再び展示全体の紹介に戻ろう。1870年代後半より、スウェーデンの若き画家たちはフランスに出て、そこで新しい芸術の潮流に触れた。母国における歴史画を重んじるアカデミーの保守的な方針に不満を持つ彼らにとって、パリの最新の芸術様式、「人間や自然のありのままの姿」に美を見出す自然主義的な眼差しは、その後の制作活動の道標となった。第2章では、アーンシュト・ヨーセフソンや、リッカッド・バリなど、スウェーデンのアカデミーに対して反旗を翻した「オポネンテナ(=反逆者たち)」と呼ばれた画家たちの、意欲溢れる作品が並ぶ。

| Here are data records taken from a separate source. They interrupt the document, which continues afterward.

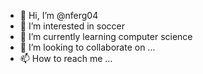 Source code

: - 👋 Hi, I’m @nferg04
- 👀 I’m interested in soccer
- 🌱 I’m currently learning computer science
- 💞️ I’m looking to collaborate on ...
- 📫 How to reach me ...

<!---
nferg04/nferg04 is a ✨ special ✨ repository because its `README.md` (this file) appears on your GitHub profile.
You can click the Preview link to take a look at your changes.
--->
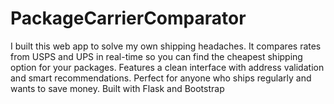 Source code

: # PackageCarrierComparator
I built this web app to solve my own shipping headaches. It compares rates from USPS and UPS in real-time so you can find the cheapest shipping option for your packages. Features a clean interface with address validation and smart recommendations. Perfect for anyone who ships regularly and wants to save money. Built with Flask and Bootstrap
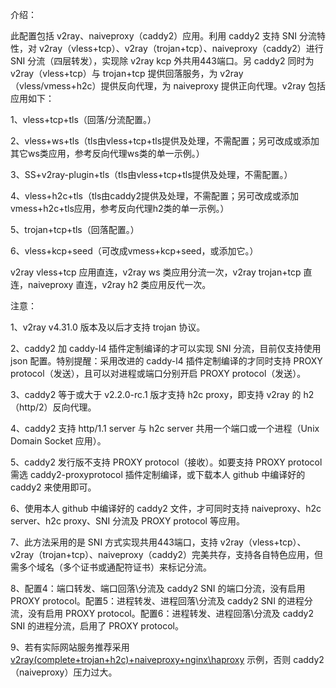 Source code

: 介绍：

此配置包括 v2ray、naiveproxy（caddy2）应用。利用 caddy2 支持 SNI 分流特性，对 v2ray（vless+tcp）、v2ray（trojan+tcp）、naiveproxy（caddy2）进行 SNI 分流（四层转发），实现除 v2ray kcp 外共用443端口。另 caddy2 同时为 v2ray（vless+tcp）与 trojan+tcp 提供回落服务，为 v2ray（vless/vmess+h2c）提供反向代理，为 naiveproxy 提供正向代理。v2ray 包括应用如下：

1、vless+tcp+tls（回落/分流配置。）

2、vless+ws+tls（tls由vless+tcp+tls提供及处理，不需配置；另可改成或添加其它ws类应用，参考反向代理ws类的单一示例。）

3、SS+v2ray-plugin+tls（tls由vless+tcp+tls提供及处理，不需配置。）

4、vless+h2c+tls（tls由caddy2提供及处理，不需配置；另可改成或添加vmess+h2c+tls应用，参考反向代理h2类的单一示例。）

5、trojan+tcp+tls（回落配置。）

6、vless+kcp+seed（可改成vmess+kcp+seed，或添加它。）

v2ray vless+tcp 应用直连，v2ray ws 类应用分流一次，v2ray trojan+tcp 直连，naiveproxy 直连，v2ray h2 类应用反代一次。

注意：

1、v2ray v4.31.0 版本及以后才支持 trojan 协议。

2、caddy2 加 caddy-l4 插件定制编译的才可以实现 SNI 分流，目前仅支持使用 json 配置。特别提醒：采用改进的 caddy-l4 插件定制编译的才同时支持 PROXY protocol（发送），且可以对进程或端口分别开启 PROXY protocol（发送）。

3、caddy2 等于或大于 v2.2.0-rc.1 版才支持 h2c proxy，即支持 v2ray 的 h2（http/2）反向代理。

4、caddy2 支持 http/1.1 server 与 h2c server 共用一个端口或一个进程（Unix Domain Socket 应用）。

5、caddy2 发行版不支持 PROXY protocol（接收）。如要支持 PROXY protocol 需选 caddy2-proxyprotocol 插件定制编译，或下载本人 github 中编译好的 caddy2 来使用即可。

6、使用本人 github 中编译好的 caddy2 文件，才可同时支持 naiveproxy、h2c server、h2c proxy、SNI 分流及 PROXY protocol 等应用。

7、此方法采用的是 SNI 方式实现共用443端口，支持 v2ray（vless+tcp）、v2ray（trojan+tcp）、naiveproxy（caddy2）完美共存，支持各自特色应用，但需多个域名（多个证书或通配符证书）来标记分流。

8、配置4：端口转发、端口回落\分流及 caddy2 SNI 的端口分流，没有启用 PROXY protocol。配置5：进程转发、进程回落\分流及 caddy2 SNI 的进程分流，没有启用 PROXY protocol。配置6：进程转发、进程回落\分流及 caddy2 SNI 的进程分流，启用了 PROXY protocol。

9、若有实际网站服务推荐采用 [v2ray(complete+trojan+h2c)+naiveproxy+nginx\haproxy](https://github.com/lxhao61/integrated-examples/tree/master/v2ray(complete%2Btrojan%2Bh2c)%2Bnaiveproxy%2Bnginx%5Chaproxy) 示例，否则 caddy2（naiveproxy）压力过大。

アーンシュト・ヨーセフソン《村人たちの噂話》1886年(年記) 油彩、カンヴァス
3人の老いた農婦たちが集まっているところに、若い農婦が鉢合わせた瞬間をドラマチックな構図で描く。それぞれの視線、表情から緊張感が伝わってくる。
アーンシュト・ヨーセフソン《村人たちの噂話》1886年(年記) 油彩、カンヴァス
3人の老いた農婦たちが集まっているところに、若い農婦が鉢合わせた瞬間をドラマチックな構図で描く。それぞれの視線、表情から緊張感が伝わってくる。

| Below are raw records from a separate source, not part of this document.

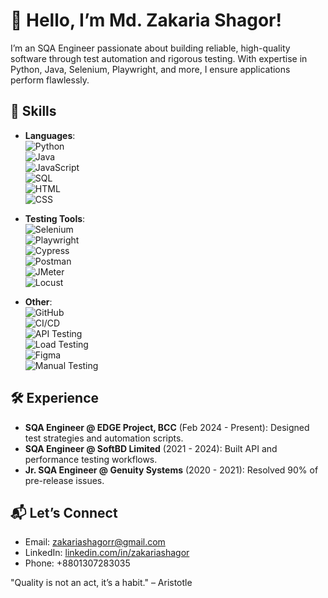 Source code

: # 👋 Hello, I’m Md. Zakaria Shagor!
I’m an SQA Engineer passionate about building reliable, high-quality software through test automation and rigorous testing. With expertise in Python, Java, Selenium, Playwright, and more, I ensure applications perform flawlessly.

## 🔧 Skills
- **Languages**:  
  ![Python](https://img.shields.io/badge/Python-3776AB?style=flat&logo=python&logoColor=white)  
  ![Java](https://img.shields.io/badge/Java-007396?style=flat&logo=java&logoColor=white)  
  ![JavaScript](https://img.shields.io/badge/JavaScript-F7DF1E?style=flat&logo=javascript&logoColor=black)  
  ![SQL](https://img.shields.io/badge/SQL-4479A1?style=flat&logo=postgresql&logoColor=white)  
  ![HTML](https://img.shields.io/badge/HTML-E34F26?style=flat&logo=html5&logoColor=white)  
  ![CSS](https://img.shields.io/badge/CSS-1572B6?style=flat&logo=css3&logoColor=white)  

- **Testing Tools**:  
  ![Selenium](https://img.shields.io/badge/Selenium-43B02A?style=flat&logo=selenium&logoColor=white)  
  ![Playwright](https://img.shields.io/badge/Playwright-2EAD33?style=flat&logo=playwright&logoColor=white)  
  ![Cypress](https://img.shields.io/badge/Cypress-17202C?style=flat&logo=cypress&logoColor=white)  
  ![Postman](https://img.shields.io/badge/Postman-FF6C37?style=flat&logo=postman&logoColor=white)  
  ![JMeter](https://img.shields.io/badge/JMeter-D22128?style=flat&logo=apache-jmeter&logoColor=white)  
  ![Locust](https://img.shields.io/badge/Locust-3CB371?style=flat&logo=locust&logoColor=white)  

- **Other**:  
  ![GitHub](https://img.shields.io/badge/GitHub-181717?style=flat&logo=github&logoColor=white)  
  ![CI/CD](https://img.shields.io/badge/CI%2FCD-0DB7ED?style=flat&logo=gitlab&logoColor=white)  
  ![API Testing](https://img.shields.io/badge/API%20Testing-FF4500?style=flat&logo=rest-api&logoColor=white)  
  ![Load Testing](https://img.shields.io/badge/Load%20Testing-4682B4?style=flat&logo=load-testing&logoColor=white)  
  ![Figma](https://img.shields.io/badge/Figma-F24E1E?style=flat&logo=figma&logoColor=white)  
  ![Manual Testing](https://img.shields.io/badge/Manual%20Testing-6A5ACD?style=flat&logo=manual-testing&logoColor=white)  

## 🛠️ Experience
- **SQA Engineer @ EDGE Project, BCC** (Feb 2024 - Present): Designed test strategies and automation scripts.  
- **SQA Engineer @ SoftBD Limited** (2021 - 2024): Built API and performance testing workflows.  
- **Jr. SQA Engineer @ Genuity Systems** (2020 - 2021): Resolved 90% of pre-release issues.

## 📬 Let’s Connect
- Email: [zakariashagorr@gmail.com](mailto:zakariashagorr@gmail.com)  
- LinkedIn: [linkedin.com/in/zakariashagor](https://www.linkedin.com/in/zakariashagor/)  
- Phone: +8801307283035

"Quality is not an act, it’s a habit." – Aristotle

続く第3章では、パリに出たスウェーデン出身の画家たちが作った「芸術村」の活動に注目する。フランス・パリから南東に約70キロメートル離れたところに位置するグレ=シュル=ロワンという場所で、彼らはそれぞれ制作に打ち込んだ。そのメンバーには先ほど紹介した「スウェーデン絵画のABC」として紹介したリリエフォッシュやラーションもいた。ここでの制作が、やがて母国に戻った後にも大きな糧となっていることがうかがえる。

カール・ノードシュトゥルム《グレ=シュル=ロワン》1885-1886年(年記) 油彩、カンヴァス
カール・ノードシュトゥルム《グレ=シュル=ロワン》1885-1886年(年記) 油彩、カンヴァス

目に見えない幻想の世界を描く

第4章では、前述のラーションをはじめ「日常生活」や身近な人々の姿を描いた画家たちが紹介されている。一方で目に見える世界ではなく、自分自身の内面世界、あるいは神話や民間伝承を題材にした作品も多く生まれた。第5章では、そうした現実とは違う世界が広がっている。

アウグスト・マルムストゥルム
左:《インゲボリの嘆き(エサイアス・テグネール『フリッティオフ物語』より)》1887年頃、油彩・カンヴァス
右:《フリッティオフの帰還(エサイアス・テグネール『フリッティオフ物語』より)》1880年代、油彩・カンヴァス
アウグスト・マルムストゥルム
左:《インゲボリの嘆き(エサイアス・テグネール『フリッティオフ物語』より)》1887年頃、油彩・カンヴァス
右:《フリッティオフの帰還(エサイアス・テグネール『フリッティオフ物語』より)》1880年代、油彩・カンヴァス

この2点の作品は、北欧に伝わる物語群(サーガ)の1つで、勇士フリッティオフの物語に着想を得て書かれたエサイアス・テグネール作『フリッティオフ物語』の挿絵として描かれた。一見するとまるでモノクロ写真のように見える不思議な油彩画だが、それもそのはず。本作は白黒印刷によるヘリオグラフ(画家が描いた絵を写真家が撮影し、その写真を用いて製版することでオリジナルの絵を忠実に再現できる技術)のため、モノトーンの色調と青味がかった紫色という限られた色数で描かれているのだ。本作の制作に画家は苦労したようだが、その労力もあり、想像上の物語が、目の前で起きているようなリアリティを伴って立ち現れている。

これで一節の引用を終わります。